Le tribunal administratif de Poitiers a été le théâtre d’une scène surprenante à la mi-décembre. Le rapporteur public a soutenu la requête d’un couple de Poitevins mécontent, à qui le Conseil départemental avait refusé, en 2014, un agrément préalable à une demande d’adoption. Maniant parfois l’ironie, il s’est montré circonspect devant le rapport présenté par l’Aide sociale à l’enfance (Ase), le service en charge de la question au sein de la collectivité. Suivant son opinion, le juge administratif a décidé de donner raison à la famille requérante la semaine dernière, en annulant purement et simplement la décision du Département sur la base d’une « erreur d’appréciation ».

Si ce genre de revirement de situation est plutôt rare dans la Vienne, les refus d’agrément le sont tout autant. En 2016, un seul dossier a été retoqué sur un total de trente-deux. Dix procédures ont été stoppées pour diverses raisons par les candidats à l’adoption eux-mêmes. Vingt-et-une familles ont pu continuer leurs démarches sans problème.

Des refus « motivés »

Alors, comment sont effectuées les enquêtes visant à apprécier les capacités des candidats à accueillir un enfant ? La réponse vient de l’Ase. L’évaluation est confiée à un éducateur spécialisé et un psychologue, qui rencontrent les prétendants deux ou trois fois. « Les professionnels font part des conclusions de leur rapport. Les candidats ont ensuite la possibilité de demander la correction d’erreurs matérielles, de faire connaître leurs observations par écrit, de repréciser leur projet d’adoption, de demander à être entendus par les membres de la commission d’agrément et de solliciter la réalisation de nouvelles évaluations. » Tout est fait pour que la décision finale soit aussi objective et circonstanciée que possible. D’ailleurs, tout refus doit être « motivé », précise l’Ase.

Dans l’exemple, le couple déjà parent de trois enfants répondait aux critères techniques (lire ci-dessous). En revanche, les experts ont décelé d’autres faiblesses. Selon eux, l’arrivée d’un enfant potentiellement victime d’un traumatisme était susceptible de mettre en péril l’équilibre du foyer, jugé uni et solide. De quoi provoquer l’interrogation du rapporteur public : « Faut-il que le foyer soit moins épanoui pour mieux réussir une adoption ? »

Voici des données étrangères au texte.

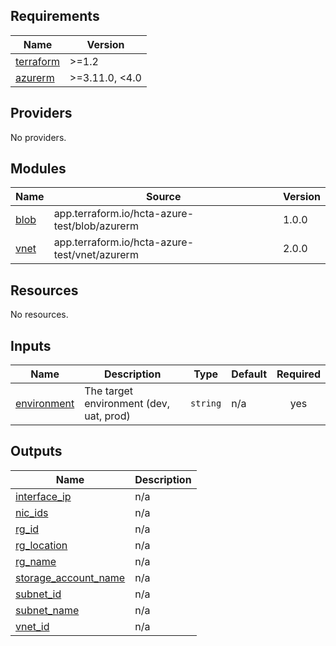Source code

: ## Requirements

| Name | Version |
|------|---------|
| <a name="requirement_terraform"></a> [terraform](#requirement\_terraform) | >=1.2 |
| <a name="requirement_azurerm"></a> [azurerm](#requirement\_azurerm) | >=3.11.0, <4.0 |

## Providers

No providers.

## Modules

| Name | Source | Version |
|------|--------|---------|
| <a name="module_blob"></a> [blob](#module\_blob) | app.terraform.io/hcta-azure-test/blob/azurerm | 1.0.0 |
| <a name="module_vnet"></a> [vnet](#module\_vnet) | app.terraform.io/hcta-azure-test/vnet/azurerm | 2.0.0 |

## Resources

No resources.

## Inputs

| Name | Description | Type | Default | Required |
|------|-------------|------|---------|:--------:|
| <a name="input_environment"></a> [environment](#input\_environment) | The target environment (dev, uat, prod) | `string` | n/a | yes |

## Outputs

| Name | Description |
|------|-------------|
| <a name="output_interface_ip"></a> [interface\_ip](#output\_interface\_ip) | n/a |
| <a name="output_nic_ids"></a> [nic\_ids](#output\_nic\_ids) | n/a |
| <a name="output_rg_id"></a> [rg\_id](#output\_rg\_id) | n/a |
| <a name="output_rg_location"></a> [rg\_location](#output\_rg\_location) | n/a |
| <a name="output_rg_name"></a> [rg\_name](#output\_rg\_name) | n/a |
| <a name="output_storage_account_name"></a> [storage\_account\_name](#output\_storage\_account\_name) | n/a |
| <a name="output_subnet_id"></a> [subnet\_id](#output\_subnet\_id) | n/a |
| <a name="output_subnet_name"></a> [subnet\_name](#output\_subnet\_name) | n/a |
| <a name="output_vnet_id"></a> [vnet\_id](#output\_vnet\_id) | n/a |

Autre argument rapporté lors de l’audience : une certaine méconnaissance des difficultés éventuelles en matière de sécurité affective, d’identité… Réponse du magistrat : « La réglementation française ne dit pas qu’une formation en psychologie ou en science de l’éducation est nécessaire pour adopter. » Dont acte. Forte de la décision du tribunal administratif, les plaignants ne se découragent pas et comptent déposer une nouvelle demande d’agrément.

 

Les règles de l’adoption
En France, l’adoption est ouverte aux couples mariés depuis plus de deux ans ou dont les deux membres sont âgés de plus de 28 ans. Depuis la loi de mai 2014 sur le « mariage pour tous », les couples homosexuels peuvent également y prétendre et bénéficier ensemble de l’autorité parentale. Les célibataires de plus 28 ans ont aussi la possibilité d’adopter un enfant. Dernière règle : un écart de quinze ans est requis entre l’adoptant et l’adopté.